§ **Data supplied**:
------------------------------------

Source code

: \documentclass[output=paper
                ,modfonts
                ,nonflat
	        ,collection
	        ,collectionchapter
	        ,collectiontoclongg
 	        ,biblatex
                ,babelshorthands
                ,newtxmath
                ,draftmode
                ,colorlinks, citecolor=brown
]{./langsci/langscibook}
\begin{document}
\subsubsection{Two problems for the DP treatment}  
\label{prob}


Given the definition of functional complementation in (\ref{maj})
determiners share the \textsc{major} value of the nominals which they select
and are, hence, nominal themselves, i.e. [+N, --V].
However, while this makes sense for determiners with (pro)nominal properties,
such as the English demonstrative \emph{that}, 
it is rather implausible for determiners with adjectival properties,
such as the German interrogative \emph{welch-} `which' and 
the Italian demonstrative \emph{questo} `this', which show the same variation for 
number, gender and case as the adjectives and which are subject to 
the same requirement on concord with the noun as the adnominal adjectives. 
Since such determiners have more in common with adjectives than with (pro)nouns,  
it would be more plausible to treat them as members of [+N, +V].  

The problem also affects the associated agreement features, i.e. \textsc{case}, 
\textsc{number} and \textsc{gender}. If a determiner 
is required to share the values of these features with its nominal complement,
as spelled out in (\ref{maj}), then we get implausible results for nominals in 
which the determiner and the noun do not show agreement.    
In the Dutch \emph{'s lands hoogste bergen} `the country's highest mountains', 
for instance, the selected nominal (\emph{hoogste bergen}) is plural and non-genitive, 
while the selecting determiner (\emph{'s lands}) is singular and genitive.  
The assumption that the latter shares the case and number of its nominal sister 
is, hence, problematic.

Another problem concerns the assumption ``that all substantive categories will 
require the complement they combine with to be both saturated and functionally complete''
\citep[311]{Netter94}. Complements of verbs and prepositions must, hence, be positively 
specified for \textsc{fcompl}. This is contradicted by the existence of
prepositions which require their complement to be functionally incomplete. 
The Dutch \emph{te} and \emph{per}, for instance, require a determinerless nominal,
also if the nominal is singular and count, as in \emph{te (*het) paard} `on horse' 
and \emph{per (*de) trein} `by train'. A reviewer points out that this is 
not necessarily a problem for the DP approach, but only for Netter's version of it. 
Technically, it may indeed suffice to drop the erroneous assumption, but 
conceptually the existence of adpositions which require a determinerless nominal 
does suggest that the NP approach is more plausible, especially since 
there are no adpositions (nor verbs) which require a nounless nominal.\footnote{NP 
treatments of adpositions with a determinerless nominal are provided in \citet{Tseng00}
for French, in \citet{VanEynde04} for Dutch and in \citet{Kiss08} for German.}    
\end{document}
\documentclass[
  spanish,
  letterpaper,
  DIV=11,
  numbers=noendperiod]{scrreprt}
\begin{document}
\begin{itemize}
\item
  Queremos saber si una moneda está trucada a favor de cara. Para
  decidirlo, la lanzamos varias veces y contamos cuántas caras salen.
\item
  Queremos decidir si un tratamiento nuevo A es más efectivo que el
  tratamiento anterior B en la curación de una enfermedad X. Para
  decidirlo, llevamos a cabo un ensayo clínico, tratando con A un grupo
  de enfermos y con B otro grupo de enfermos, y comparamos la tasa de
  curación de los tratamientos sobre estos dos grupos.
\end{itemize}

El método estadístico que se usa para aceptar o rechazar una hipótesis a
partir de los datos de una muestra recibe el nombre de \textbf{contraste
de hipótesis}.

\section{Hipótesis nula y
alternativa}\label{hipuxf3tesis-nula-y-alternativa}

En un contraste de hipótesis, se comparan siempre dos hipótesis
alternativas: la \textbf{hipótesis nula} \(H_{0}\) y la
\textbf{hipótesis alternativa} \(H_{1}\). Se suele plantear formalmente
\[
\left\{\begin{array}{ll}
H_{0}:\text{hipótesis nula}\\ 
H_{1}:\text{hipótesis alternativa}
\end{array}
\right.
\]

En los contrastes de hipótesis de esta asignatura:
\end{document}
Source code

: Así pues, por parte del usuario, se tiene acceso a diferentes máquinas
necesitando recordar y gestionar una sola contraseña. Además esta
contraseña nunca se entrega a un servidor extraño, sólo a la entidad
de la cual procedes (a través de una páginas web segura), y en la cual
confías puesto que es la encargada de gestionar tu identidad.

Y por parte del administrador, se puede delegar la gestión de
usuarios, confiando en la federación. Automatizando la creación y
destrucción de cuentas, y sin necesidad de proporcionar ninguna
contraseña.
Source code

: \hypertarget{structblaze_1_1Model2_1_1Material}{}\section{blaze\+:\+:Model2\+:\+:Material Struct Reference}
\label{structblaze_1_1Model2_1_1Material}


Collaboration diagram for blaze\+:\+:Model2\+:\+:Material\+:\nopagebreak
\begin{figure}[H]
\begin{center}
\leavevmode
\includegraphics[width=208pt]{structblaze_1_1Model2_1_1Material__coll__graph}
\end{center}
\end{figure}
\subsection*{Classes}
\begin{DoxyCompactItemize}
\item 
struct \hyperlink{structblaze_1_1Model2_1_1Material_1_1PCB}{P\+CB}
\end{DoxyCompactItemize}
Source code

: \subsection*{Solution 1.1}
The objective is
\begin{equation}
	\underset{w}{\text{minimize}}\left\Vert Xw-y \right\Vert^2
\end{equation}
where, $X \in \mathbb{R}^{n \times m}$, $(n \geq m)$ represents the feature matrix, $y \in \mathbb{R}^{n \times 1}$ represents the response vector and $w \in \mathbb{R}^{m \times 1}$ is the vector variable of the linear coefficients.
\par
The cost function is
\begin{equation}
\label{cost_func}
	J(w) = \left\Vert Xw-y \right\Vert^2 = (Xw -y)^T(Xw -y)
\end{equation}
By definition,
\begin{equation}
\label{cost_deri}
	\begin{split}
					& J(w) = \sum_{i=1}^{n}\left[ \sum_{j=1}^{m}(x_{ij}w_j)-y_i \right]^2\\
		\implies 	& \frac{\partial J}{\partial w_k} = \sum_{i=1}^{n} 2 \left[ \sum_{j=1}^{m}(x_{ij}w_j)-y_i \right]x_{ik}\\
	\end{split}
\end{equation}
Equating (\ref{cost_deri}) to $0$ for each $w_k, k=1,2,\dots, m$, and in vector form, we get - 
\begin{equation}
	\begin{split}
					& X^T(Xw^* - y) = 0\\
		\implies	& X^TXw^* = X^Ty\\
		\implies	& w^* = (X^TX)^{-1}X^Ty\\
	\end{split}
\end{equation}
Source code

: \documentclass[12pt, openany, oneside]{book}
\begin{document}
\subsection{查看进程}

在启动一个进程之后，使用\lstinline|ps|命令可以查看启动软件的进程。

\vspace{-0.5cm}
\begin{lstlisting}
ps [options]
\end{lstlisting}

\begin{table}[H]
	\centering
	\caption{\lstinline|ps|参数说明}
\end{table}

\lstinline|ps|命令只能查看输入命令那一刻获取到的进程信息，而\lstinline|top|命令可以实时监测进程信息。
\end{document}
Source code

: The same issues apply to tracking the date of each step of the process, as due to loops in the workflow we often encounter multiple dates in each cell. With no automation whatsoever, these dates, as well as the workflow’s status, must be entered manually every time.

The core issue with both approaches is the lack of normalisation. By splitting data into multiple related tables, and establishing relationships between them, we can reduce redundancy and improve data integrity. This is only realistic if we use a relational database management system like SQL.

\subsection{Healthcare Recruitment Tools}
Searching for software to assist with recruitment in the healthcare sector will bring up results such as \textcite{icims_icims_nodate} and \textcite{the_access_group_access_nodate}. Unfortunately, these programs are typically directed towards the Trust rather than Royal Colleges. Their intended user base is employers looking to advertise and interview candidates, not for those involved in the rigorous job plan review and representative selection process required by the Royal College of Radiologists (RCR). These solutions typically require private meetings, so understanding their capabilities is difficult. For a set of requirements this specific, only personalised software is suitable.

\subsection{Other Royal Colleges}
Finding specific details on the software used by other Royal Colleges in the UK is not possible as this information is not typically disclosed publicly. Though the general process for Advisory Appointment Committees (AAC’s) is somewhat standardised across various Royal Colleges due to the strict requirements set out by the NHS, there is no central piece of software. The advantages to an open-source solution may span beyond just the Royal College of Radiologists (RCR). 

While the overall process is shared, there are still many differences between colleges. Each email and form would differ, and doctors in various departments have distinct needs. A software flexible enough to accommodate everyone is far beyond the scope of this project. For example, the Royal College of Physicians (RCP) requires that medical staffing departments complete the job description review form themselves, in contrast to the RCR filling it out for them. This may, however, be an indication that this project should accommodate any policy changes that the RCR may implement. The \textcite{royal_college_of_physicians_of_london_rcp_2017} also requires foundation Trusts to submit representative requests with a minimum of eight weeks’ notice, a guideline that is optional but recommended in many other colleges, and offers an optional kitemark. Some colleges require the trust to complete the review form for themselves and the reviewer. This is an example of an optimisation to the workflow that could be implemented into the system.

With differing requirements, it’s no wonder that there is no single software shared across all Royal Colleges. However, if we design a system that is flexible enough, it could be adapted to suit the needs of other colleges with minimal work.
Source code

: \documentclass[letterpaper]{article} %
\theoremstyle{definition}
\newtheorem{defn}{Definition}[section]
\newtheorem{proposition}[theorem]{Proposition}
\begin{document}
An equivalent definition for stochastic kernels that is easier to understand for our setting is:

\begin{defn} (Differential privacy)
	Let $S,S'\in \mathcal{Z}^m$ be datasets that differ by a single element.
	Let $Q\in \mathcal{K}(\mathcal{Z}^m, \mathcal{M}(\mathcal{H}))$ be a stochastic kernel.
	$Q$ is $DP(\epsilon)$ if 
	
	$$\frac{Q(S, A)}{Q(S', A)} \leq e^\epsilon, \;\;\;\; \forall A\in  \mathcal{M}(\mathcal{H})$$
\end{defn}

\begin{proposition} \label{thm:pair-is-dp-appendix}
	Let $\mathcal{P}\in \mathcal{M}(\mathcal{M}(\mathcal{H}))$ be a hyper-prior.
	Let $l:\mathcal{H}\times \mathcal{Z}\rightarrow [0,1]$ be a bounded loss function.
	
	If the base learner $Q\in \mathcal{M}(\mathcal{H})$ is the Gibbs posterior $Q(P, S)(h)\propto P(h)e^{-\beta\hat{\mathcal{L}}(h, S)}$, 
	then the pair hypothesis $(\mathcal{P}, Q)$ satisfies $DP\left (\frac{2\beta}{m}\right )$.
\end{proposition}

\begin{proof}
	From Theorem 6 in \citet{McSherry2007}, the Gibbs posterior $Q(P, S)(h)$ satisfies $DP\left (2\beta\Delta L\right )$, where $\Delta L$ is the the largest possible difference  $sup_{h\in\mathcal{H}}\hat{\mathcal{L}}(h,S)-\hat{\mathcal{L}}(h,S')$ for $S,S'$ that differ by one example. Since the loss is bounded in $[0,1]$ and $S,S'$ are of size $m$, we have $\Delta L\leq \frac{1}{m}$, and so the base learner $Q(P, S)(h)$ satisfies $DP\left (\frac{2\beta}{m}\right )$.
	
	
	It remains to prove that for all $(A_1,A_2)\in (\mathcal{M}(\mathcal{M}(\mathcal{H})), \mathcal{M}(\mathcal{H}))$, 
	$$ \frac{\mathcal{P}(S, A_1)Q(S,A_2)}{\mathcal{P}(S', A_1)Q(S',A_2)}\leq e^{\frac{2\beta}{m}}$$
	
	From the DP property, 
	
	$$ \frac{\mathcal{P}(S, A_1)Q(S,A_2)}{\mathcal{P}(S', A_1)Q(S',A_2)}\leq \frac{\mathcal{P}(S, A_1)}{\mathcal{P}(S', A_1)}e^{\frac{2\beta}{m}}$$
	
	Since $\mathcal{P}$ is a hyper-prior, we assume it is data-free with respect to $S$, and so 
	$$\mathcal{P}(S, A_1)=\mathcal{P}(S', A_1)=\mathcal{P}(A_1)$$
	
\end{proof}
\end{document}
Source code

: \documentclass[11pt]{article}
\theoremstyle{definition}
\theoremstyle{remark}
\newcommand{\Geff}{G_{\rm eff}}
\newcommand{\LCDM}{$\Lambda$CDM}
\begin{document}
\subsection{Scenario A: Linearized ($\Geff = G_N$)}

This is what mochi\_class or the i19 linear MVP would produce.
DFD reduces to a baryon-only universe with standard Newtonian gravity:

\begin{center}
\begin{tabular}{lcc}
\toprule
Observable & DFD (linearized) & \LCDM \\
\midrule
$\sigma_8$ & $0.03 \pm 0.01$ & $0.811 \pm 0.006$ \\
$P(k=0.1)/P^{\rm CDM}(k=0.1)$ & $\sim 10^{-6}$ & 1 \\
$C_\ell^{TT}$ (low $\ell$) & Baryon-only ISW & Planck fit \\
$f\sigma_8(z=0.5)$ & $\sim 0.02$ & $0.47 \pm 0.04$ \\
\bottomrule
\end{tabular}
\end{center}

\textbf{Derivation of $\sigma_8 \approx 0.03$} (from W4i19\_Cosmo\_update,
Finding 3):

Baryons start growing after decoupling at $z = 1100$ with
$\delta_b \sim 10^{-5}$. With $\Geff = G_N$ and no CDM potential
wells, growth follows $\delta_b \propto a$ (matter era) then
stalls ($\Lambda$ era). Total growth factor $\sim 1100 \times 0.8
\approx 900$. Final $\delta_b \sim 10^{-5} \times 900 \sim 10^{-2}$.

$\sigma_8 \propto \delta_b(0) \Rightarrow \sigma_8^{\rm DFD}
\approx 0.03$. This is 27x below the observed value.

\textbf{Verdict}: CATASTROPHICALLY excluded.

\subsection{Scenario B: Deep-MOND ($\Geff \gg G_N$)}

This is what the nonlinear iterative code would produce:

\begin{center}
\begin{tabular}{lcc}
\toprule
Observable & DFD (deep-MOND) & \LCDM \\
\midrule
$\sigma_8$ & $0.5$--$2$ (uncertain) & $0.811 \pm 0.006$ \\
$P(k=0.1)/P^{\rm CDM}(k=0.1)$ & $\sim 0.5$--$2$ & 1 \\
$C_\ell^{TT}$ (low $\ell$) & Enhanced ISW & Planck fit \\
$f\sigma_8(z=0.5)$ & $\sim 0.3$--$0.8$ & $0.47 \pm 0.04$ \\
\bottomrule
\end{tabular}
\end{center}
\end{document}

------------------------------------

§ **Work instructions**:
For the span from the line containing "Enhanced ISW & Planck fit \\" through the last line of the entries above, transcribe each line exactly and leave out everything else.

§ **Exercise answer**:
$C_\ell^{TT}$ (low $\ell$) & Enhanced ISW & Planck fit \\
$f\sigma_8(z=0.5)$ & $\sim 0.3$--$0.8$ & $0.47 \pm 0.04$ \\
\bottomrule
\end{tabular}
\end{center}
\end{document}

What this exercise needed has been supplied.